● **Directions for this task**:
Starting with the line that contains "1. git clone" and stopping after the line that contains "Hi, I’m @KarthikeyaEnge", return each line below exactly as written, with no others.

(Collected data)
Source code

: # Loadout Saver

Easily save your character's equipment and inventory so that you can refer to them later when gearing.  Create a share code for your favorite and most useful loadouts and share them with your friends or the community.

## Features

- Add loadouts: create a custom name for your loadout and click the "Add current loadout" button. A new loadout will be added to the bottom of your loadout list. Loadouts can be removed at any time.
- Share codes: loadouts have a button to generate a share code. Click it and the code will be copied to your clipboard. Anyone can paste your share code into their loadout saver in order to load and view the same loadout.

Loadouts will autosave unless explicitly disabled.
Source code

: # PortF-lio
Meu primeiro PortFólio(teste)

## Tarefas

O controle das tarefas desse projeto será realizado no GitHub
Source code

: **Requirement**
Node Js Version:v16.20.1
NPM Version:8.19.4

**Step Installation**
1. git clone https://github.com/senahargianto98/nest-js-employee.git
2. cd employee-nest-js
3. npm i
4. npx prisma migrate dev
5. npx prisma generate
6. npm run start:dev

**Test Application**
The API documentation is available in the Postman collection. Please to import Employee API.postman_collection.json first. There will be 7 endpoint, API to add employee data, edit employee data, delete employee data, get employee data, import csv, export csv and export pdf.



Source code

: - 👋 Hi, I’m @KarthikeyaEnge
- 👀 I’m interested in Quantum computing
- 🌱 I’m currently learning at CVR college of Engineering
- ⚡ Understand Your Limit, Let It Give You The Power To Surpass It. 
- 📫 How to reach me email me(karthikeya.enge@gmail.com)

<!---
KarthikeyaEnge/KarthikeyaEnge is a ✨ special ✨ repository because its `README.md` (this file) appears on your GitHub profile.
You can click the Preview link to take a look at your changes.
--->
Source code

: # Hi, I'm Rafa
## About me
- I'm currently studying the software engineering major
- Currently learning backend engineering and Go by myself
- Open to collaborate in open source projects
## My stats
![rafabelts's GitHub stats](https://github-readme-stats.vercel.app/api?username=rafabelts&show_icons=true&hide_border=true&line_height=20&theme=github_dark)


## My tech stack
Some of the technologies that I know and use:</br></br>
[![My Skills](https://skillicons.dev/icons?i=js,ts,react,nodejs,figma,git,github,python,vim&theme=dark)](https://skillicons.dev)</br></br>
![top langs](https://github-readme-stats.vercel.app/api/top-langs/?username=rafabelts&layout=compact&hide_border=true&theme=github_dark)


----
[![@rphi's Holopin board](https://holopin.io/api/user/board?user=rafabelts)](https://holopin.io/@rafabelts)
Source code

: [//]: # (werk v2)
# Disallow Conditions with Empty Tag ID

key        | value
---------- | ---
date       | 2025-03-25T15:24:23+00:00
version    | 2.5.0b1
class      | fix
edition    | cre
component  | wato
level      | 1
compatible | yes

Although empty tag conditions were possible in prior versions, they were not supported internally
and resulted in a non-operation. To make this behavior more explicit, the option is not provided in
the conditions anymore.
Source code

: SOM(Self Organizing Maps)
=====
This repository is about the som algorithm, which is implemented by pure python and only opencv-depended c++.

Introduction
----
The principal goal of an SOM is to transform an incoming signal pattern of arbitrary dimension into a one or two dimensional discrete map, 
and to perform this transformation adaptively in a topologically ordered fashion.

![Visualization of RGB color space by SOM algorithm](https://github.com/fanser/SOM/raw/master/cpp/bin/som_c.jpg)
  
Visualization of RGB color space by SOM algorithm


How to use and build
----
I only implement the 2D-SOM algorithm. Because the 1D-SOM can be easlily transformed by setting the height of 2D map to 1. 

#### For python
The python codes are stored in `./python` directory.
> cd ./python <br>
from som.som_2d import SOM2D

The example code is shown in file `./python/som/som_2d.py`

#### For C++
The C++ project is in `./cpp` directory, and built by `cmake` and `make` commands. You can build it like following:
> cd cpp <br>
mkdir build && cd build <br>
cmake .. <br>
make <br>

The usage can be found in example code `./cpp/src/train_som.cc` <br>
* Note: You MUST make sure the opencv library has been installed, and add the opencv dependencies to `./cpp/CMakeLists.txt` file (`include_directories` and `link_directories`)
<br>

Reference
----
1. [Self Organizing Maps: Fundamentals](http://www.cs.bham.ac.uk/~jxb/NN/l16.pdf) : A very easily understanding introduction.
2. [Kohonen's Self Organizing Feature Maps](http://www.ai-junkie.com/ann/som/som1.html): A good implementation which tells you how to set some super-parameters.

● **Output**:
1. git clone https://github.com/senahargianto98/nest-js-employee.git
2. cd employee-nest-js
3. npm i
4. npx prisma migrate dev
5. npx prisma generate
6. npm run start:dev

**Test Application**
The API documentation is available in the Postman collection. Please to import Employee API.postman_collection.json first. There will be 7 endpoint, API to add employee data, edit employee data, delete employee data, get employee data, import csv, export csv and export pdf.



Source code

: - 👋 Hi, I’m @KarthikeyaEnge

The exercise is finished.